Sunday, August 26, 2007


I read in a book that truly crazy people don't ask, "Am I crazy?" Encouraged, I started asking this of everyone I met. The answer was irrelevant; the very act was reassuring. When I'd queried every person in town, I asked housepets, then cows. Now I talk to inanimate objects. I rest easy every night.

He drew two pistols. Spurs clanked like old silverware, announcing every step. In the distance a rusty herd of Mustang raced the roiling arms of an oncoming prairie t-storm.

"Jim," said Marsha from Marketing, waving a file folder before his eyes. "Jim?"

Jim blinked, and realised he was brandishing two staplers.

"Yeehaw," he said quietly.

When little Jack complained that his home was always full of fighting, filth and mess, his mother hauled him outside and showed him a bird's nest high in a tree. "At least," she said, "you weren't born in that."

Jack found it inspirational.
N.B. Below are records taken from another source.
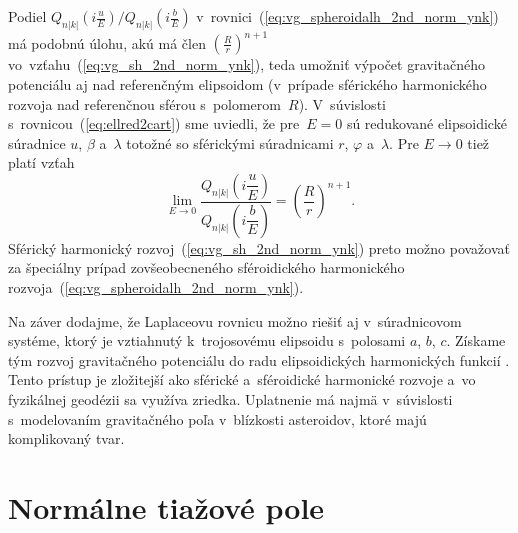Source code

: \documentclass[a4paper, 12pt]{book}
\begin{document}
Podiel $Q_{n|k|}\left( i \frac{u}{E} \right) \slash Q_{n|k|}\left( 
i \frac{b}{E} \right)$ v~rovnici~(\ref{eq:vg_spheroidalh_2nd_norm_ynk}) má 
podobnú úlohu, akú má člen $\left( \frac{R}{r} \right)^{n + 1}$ 
vo~vzťahu~(\ref{eq:vg_sh_2nd_norm_ynk}), teda umožniť výpočet gravitačného 
potenciálu aj nad referenčným elipsoidom (v~prípade sférického harmonického 
rozvoja nad referenčnou sférou s~polomerom~$R$).  V~súvislosti 
s~rovnicou~(\ref{eq:ellred2cart}) sme uviedli, že pre~$E = 0$ sú redukované 
elipsoidické súradnice $u$, $\beta$ a~$\lambda$ totožné so sférickými 
súradnicami $r$, $\varphi$ a~$\lambda$.  Pre $E \rightarrow 0$ tiež platí vzťah 
\parencite{MoritzPhysicalGeodesy}
%
\begin{equation}
\lim_{E \rightarrow 0} \frac{Q_{n|k|}\left( i \dfrac{u}{E} 
\right)}{Q_{n|k|}\left( i \dfrac{b}{E} \right)} = \left( \frac{R}{r} \right)^{n 
+ 1}{.}
\end{equation}
%
Sférický harmonický rozvoj~(\ref{eq:vg_sh_2nd_norm_ynk}) preto možno považovať 
za špeciálny prípad zovšeobecneného sféroidického harmonického 
rozvoja~(\ref{eq:vg_spheroidalh_2nd_norm_ynk}).

Na záver dodajme, že Laplaceovu rovnicu možno riešiť aj v~súradnicovom systéme, 
ktorý je vztiahnutý k~trojosovému elipsoidu s~polosami $a$, $b$, $c$.  Získame 
tým rozvoj gravitačného potenciálu do radu elipsoidických harmonických funkcií 
\parencite[napríklad][]{Garmier2001,Hu2015,Reimond2016}.  Tento prístup je 
zložitejší ako sférické a~sféroidické harmonické rozvoje a~vo fyzikálnej 
geodézii sa využíva zriedka.  Uplatnenie má najmä v~súvislosti s~modelovaním 
gravitačného poľa v~blízkosti asteroidov, ktoré majú komplikovaný tvar.










\chapter{Normálne tiažové pole}
\label{sec:normal_gravity_field}
\end{document}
He ran away from home and, years later, became a Nobel-Prize-Winning ornithologist.

"I feel stupid," she said. "It's just a ferris wheel."

He smiled reassuringly. "Tons of people are scared of heights. Just think how brave you'll feel!"

She clutched his arm as they swooped upwards. The panic in her eyes melted to awe, then delight. He grinned, and desperately tried to control his own tumbling stomach.

"Say that again," she whispered, tickling her fingers through his hair. "God you're beautiful," he said, gasping a little, watching the moonlight curve over her. "Say that again," she whispered. "God you're beautiful," he said. "Say that again," she whispered. "God you're beautiful," he said. "Say that again," she whispered. "Yadda yadda yadda," he said.

She coughed nervously. He fumbled with his napkin.

"So, you work in radio?" she said. "Um, how is that?"

"Uh, it's good," he said. "Frantic, though. You want constant, top-notch content, but most importantly you want to avoid dead air."

"Huh," she said. "Dead air."



They scanned their menus for the hundredth time.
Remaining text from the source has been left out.